Entonces desempaqué mis provisiones, té, margarina, cacao, arroz, un pan, pensando que tendría que agenciarme un par de latas con tapa para mantener todo aquello resguardado del aire. Cebé el infiernillo con alcohol metílico, freí un par de lonchas y me hice un grueso bocadillo. Era muy agradable estar sentado en las tablas, apoyado contra una pared, porque por mi ventana todavía podía ver las colinas que se ondulaban como la espalda de alguna grandiosa criatura marina, y los oscuros bosques que escurrían sus estribaciones hacia el Valle. 

Y entonces, Dios me ayude, en mi primera mañana, en los primeros minutos de mi primera mañana, sentí que este paisaje norteño era amistoso, que había pasado página y que este verano de 1920, cuyas brasas iban a durar hasta la caída de las primeras hojas, iba a ser una estación propicia, un tiempo bendito. 

Me dije que no me importaba lo que durase el trabajo, lo que quedaba de julio, agosto, septiembre, puede que octubre… Iba a ser feliz, vivir con sencillez, gastar nada más que lo que me costase la parafina, el pan, las verduras y algún trozo de ternera en conserva de vez en cuando. En cuanto a la leche, con un litro a la semana podría habérmelas arreglado, pero con ese tiempo no aguantaría, así que habría de ser litro y medio.
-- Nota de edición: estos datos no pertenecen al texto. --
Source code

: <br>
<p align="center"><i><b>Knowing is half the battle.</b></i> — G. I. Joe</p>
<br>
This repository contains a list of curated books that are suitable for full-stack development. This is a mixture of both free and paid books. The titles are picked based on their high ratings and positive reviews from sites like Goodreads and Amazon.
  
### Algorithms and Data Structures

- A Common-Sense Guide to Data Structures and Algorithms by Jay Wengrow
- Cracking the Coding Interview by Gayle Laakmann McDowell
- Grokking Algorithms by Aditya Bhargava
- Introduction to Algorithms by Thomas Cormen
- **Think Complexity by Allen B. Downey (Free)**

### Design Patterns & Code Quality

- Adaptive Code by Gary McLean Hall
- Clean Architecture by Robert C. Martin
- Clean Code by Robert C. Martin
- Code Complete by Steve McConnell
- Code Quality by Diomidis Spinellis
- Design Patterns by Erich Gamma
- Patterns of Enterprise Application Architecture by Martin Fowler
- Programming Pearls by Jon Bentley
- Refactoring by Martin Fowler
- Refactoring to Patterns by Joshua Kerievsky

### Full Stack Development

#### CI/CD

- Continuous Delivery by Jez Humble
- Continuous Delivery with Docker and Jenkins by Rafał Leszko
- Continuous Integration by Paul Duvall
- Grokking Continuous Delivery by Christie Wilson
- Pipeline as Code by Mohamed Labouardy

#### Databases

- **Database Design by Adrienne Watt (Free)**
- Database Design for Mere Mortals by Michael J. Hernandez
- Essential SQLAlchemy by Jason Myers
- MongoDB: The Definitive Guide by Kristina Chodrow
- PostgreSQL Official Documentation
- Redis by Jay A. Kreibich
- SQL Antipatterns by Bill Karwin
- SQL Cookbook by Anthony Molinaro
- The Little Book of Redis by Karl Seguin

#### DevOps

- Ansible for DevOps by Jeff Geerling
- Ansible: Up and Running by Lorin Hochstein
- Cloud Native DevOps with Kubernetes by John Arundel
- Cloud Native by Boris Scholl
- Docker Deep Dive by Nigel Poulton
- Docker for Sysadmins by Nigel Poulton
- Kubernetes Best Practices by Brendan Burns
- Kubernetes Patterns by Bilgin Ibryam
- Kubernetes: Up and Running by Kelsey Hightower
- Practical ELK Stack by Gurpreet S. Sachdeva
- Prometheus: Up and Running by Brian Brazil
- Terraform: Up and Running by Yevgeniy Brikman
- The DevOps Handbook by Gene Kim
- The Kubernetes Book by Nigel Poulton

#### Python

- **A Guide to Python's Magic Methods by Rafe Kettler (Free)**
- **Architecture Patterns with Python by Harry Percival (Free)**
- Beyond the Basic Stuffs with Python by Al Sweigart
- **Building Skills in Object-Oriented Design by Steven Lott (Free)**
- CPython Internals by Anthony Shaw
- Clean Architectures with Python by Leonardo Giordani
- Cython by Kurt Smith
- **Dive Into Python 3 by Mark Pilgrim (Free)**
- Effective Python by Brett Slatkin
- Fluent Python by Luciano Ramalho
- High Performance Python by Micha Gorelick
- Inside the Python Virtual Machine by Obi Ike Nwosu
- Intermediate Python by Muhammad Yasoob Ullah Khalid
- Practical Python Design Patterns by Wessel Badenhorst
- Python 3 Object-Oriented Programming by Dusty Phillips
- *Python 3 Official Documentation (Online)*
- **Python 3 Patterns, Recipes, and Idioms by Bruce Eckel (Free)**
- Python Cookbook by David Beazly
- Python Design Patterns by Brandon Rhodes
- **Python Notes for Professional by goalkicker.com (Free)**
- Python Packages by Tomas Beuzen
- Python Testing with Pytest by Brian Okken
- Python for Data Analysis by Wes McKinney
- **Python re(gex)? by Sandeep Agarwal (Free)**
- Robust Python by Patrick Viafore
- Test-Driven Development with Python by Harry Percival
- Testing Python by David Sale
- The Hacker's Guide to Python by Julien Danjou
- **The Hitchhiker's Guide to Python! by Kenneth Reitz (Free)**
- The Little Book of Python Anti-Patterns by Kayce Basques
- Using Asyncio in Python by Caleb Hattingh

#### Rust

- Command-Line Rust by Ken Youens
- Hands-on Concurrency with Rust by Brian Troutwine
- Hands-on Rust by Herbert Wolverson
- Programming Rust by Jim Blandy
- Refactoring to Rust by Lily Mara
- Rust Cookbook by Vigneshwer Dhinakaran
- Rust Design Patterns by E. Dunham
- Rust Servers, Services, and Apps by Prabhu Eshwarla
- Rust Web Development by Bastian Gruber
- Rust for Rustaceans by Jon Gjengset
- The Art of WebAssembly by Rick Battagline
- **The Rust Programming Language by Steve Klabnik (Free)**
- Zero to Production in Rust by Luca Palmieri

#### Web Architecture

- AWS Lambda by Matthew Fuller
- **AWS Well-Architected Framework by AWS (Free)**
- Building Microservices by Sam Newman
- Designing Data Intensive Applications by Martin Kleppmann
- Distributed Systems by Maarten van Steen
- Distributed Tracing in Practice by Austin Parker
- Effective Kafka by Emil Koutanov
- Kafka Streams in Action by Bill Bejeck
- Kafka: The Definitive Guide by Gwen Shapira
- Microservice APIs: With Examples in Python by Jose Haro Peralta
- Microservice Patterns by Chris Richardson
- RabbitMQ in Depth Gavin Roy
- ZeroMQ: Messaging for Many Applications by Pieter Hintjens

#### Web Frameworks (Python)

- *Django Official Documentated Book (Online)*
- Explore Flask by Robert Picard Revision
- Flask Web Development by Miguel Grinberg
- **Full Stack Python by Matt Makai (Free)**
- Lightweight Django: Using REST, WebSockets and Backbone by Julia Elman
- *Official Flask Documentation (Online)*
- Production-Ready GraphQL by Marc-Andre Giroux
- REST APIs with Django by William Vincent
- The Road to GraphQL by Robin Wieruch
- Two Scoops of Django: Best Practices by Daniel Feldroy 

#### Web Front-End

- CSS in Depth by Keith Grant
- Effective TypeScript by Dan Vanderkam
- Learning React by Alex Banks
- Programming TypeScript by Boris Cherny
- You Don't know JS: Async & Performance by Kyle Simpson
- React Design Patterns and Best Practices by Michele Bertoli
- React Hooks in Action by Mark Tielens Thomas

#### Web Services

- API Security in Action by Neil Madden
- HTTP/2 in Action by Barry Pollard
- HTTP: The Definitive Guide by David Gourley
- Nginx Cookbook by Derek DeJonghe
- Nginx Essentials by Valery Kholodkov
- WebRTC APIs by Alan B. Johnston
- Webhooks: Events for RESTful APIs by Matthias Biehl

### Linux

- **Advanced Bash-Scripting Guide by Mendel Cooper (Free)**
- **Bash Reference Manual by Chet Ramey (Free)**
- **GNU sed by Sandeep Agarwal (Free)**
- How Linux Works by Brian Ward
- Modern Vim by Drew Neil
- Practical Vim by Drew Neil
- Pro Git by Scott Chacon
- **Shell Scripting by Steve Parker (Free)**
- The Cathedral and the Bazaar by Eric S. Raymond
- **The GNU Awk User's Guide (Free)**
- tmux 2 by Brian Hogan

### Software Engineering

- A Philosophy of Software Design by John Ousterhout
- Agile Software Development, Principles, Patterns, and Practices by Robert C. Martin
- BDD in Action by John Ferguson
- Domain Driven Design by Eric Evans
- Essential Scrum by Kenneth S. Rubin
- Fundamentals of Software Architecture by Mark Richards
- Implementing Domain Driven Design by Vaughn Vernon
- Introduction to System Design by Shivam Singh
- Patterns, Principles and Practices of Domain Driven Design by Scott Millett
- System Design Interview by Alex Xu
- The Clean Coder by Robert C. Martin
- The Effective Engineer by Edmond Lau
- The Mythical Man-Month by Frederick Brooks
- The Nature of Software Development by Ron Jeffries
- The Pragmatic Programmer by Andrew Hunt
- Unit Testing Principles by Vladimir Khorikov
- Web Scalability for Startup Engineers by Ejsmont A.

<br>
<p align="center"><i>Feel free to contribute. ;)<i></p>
Y las gachas de avena tienen mucho alimento y no hay más que calentarlas para tener una segunda gran comida. De modo que calculé que, sin gastos de alquiler, podía arreglármelas cómodamente con quince chelines a la semana, puede que incluso con diez o doce. De hecho, las veinticinco libras que habían acordado pagarme podrían alargarse hasta que el frío me devolviera a mis cuarteles de invierno en Londres. 

Era maravilloso arribar a este puerto de aguas tranquilas y, durante una temporada, no tener que ocupar mi cabeza en nada que no fuera descubrirles a éstos su mural. Y luego quizá podría comenzar de nuevo, olvidar lo que la guerra y las broncas con Vinny me habían hecho y empezar donde me había quedado. Esto es lo que necesito, pensé: comenzar de nuevo y luego, quizá, dejaré de ser una baja de guerra. 

Bueno, de esperanzas también se vive.